Given all that I experienced growing up in Berbice, I constantly heard this phrase. At that time it was the best answer I had to that question. The lecturer’s response is one that I will never forget. She said, ‘If something is broken then it cannot be used, but we still use creolese, so is it really broken?’

Creolese is a natural language and it is developed from a mixture of different languages. In Guyana, our creolese is mostly English-based, but also includes words from Dutch, Spanish, Amerindian, East Indian and African languages. Guyanese-Creolese varies within Geography, Race and Class. A Berbician may sound completely different, by using the same creolese compared to someone who lives in Essequibo. East Indians may use different slangs from that of the Africans and even the rich may speak differently from the middle-class. This phenomenon happens in every language.

There are approximately 7,000 different languages. It is estimated that by the year 2100, more than 2,500+ of those languages will become extinct. Every two weeks, a language dies in the world. When a language dies, a culture dies along with it.

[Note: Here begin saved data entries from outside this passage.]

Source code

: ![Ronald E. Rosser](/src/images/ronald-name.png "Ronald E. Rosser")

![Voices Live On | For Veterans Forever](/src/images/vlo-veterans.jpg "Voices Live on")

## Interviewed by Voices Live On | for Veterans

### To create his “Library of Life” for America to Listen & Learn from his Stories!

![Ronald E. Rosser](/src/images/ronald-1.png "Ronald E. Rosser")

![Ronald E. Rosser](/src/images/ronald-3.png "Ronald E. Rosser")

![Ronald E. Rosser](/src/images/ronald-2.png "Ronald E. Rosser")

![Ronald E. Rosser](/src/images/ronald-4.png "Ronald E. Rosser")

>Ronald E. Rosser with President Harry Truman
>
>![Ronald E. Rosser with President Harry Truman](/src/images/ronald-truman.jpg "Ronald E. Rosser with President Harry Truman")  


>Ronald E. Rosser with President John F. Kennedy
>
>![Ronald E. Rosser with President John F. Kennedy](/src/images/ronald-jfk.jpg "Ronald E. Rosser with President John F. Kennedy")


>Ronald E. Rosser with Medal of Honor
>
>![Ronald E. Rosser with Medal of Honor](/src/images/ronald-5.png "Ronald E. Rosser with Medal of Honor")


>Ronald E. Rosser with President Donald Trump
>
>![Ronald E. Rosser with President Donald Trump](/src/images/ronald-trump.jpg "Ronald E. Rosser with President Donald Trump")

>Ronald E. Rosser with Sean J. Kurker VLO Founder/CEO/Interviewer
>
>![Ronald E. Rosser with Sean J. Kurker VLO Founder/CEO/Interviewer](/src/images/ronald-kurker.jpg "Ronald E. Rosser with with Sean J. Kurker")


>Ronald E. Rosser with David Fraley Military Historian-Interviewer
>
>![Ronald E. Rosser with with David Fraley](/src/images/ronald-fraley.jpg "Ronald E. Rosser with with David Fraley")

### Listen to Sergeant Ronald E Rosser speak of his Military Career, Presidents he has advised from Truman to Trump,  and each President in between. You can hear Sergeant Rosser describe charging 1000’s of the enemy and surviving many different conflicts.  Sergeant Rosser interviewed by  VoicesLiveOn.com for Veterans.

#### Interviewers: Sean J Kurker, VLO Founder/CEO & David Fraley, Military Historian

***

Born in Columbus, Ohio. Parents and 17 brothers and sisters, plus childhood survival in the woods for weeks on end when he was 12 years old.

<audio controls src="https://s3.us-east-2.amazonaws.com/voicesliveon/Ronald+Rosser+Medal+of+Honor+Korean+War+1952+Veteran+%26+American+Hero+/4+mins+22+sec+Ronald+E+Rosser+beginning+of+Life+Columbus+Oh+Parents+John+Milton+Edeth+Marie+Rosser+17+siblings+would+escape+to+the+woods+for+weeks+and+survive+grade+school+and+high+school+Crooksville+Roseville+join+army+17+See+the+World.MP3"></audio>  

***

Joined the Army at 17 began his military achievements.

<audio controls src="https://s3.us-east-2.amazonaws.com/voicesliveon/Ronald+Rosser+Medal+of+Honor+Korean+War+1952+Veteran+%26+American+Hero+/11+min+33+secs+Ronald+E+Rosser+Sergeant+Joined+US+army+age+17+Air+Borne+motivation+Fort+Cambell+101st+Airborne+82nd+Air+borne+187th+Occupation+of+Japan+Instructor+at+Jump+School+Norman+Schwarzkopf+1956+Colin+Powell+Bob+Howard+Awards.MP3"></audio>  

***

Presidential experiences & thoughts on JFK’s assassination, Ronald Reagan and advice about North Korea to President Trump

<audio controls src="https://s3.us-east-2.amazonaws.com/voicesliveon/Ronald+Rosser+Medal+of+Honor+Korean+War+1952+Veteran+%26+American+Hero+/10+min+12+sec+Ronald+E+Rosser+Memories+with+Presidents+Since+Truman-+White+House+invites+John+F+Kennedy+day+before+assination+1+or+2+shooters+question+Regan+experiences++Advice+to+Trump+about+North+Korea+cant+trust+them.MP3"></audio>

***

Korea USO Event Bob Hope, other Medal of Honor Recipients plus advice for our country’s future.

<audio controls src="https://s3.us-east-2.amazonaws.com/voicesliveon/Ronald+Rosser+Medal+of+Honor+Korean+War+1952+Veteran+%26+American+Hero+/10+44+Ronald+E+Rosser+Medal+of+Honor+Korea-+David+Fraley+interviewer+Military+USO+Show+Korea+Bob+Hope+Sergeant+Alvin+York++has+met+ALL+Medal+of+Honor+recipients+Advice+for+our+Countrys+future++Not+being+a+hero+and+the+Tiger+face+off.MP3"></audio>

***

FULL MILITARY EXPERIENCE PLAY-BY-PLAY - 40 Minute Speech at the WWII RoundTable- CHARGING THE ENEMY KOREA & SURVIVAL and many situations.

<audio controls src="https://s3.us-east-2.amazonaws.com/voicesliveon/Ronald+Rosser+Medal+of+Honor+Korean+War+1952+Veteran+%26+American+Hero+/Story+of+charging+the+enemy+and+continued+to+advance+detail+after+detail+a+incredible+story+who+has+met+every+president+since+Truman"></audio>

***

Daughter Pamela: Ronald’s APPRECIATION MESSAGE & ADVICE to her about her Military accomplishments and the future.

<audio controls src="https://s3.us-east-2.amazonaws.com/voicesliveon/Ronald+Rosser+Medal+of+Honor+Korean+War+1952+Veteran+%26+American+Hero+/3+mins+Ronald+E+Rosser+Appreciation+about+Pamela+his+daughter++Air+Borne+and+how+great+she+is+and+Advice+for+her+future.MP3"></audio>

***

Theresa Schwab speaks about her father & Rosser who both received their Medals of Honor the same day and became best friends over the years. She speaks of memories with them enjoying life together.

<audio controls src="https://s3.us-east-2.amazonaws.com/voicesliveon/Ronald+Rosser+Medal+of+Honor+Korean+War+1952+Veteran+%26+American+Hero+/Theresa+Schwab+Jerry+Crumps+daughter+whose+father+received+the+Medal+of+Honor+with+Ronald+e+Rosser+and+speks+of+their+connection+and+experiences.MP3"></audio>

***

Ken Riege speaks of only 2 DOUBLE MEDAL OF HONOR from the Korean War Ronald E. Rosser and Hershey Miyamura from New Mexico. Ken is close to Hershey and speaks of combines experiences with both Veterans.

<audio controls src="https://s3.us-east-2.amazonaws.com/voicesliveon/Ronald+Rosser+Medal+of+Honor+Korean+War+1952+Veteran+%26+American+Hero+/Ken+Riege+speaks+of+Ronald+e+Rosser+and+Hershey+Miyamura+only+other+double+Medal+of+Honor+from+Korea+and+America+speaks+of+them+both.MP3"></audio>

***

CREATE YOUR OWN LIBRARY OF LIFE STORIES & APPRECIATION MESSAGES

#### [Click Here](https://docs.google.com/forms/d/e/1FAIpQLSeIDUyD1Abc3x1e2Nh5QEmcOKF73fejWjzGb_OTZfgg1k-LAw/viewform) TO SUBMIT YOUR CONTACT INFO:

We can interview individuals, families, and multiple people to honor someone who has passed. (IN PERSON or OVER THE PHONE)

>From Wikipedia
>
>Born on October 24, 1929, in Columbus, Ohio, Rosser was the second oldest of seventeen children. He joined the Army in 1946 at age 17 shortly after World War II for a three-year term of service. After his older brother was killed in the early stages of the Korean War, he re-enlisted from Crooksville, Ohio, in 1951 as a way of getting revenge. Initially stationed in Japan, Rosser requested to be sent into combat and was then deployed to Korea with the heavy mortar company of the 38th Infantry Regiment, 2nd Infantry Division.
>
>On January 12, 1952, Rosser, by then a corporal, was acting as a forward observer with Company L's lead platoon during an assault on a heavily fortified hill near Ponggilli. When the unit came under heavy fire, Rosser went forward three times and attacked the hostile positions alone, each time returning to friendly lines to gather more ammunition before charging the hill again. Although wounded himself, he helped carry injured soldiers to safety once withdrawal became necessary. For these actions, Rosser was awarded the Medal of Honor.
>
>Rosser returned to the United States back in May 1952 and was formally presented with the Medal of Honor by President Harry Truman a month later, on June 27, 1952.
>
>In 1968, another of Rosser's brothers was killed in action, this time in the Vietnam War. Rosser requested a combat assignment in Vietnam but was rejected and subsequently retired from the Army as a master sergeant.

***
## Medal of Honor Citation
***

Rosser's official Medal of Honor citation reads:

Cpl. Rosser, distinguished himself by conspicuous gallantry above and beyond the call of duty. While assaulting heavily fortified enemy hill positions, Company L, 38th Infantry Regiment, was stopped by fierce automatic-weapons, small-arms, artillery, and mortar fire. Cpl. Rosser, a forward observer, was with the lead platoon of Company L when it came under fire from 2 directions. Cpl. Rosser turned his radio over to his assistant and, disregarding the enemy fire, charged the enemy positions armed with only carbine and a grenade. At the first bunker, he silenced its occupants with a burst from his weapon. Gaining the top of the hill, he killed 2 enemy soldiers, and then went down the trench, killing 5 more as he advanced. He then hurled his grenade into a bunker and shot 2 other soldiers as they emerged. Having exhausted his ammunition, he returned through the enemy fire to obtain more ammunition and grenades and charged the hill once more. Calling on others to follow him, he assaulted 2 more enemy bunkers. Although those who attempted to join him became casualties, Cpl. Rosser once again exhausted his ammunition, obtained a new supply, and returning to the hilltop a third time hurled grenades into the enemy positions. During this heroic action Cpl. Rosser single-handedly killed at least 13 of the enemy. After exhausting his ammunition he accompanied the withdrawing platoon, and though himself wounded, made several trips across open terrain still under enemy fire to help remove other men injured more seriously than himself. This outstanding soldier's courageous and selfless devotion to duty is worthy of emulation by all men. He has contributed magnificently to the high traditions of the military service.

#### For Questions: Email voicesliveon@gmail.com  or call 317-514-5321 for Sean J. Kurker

This is so because we can gather a whole lot about a person’s culture just by taking a look at their language and dialect. Our Guyanese-Creolese tells us a story of who we are and where we came from as a people. It brings life to our history, a history of our ancestors who worked as slaves and indentured labourers.

They all spoke different languages and as such, a common speech was formed to help them communicate better with each other and also with their masters. Language, in this case Guyanese-Creolese, is passed down from generation after generation. If by chance an entire generation refused not to speak/use creolese or as the generations go by, fewer persons speak creolese; it breathes a way for extinction.

I grew up with my parents and the majority of times, their speech consisted of formal English. I adapted to my environment, as we all would do and I must say my creolese is not the best. However, I never turned a blind eye on it. I converse with it; use it and I am proud of it. As I was researching, I came across the term ‘culture cringe’. This term was first introduced in 1950.

A.A Phillips wrote an essay on it and he described this phrase as, ‘an internalised inferiority complex that causes people in a country to dismiss their own culture as inferior to the culture of other countries.’ Could this be the reason why so many of us choose to discard our creolese? No culture should be superior or even comparative to another. Each culture is unique and the same goes for language as well. I can’t deny the fact that speaking the English Language helps us on a global platform.

As we migrate, engage in business transactions, etc., many persons may not be able to understand us when we speak creolese. However, I ponder on the thought that if we could learn English Language so that others can understand us, why not teach them our way of speech so that they can understand us as well? It always seems one-sided if you would ask me.

If I am now to answer the question my lecturer asked, ‘What do you think about our creole language?’ I would say, Guyanese creolese is something we should own, because it is ours to keep. It reminds us of the past, present and future of our culture. Through good and bad times, it is an innate brand we have as Guyanese, whether if we still live in the country or have migrated. I do not need to hold up the Golden Arrowhead in a foreign country for the citizens to acknowledge me as a Guyanese. I can just simply start talking!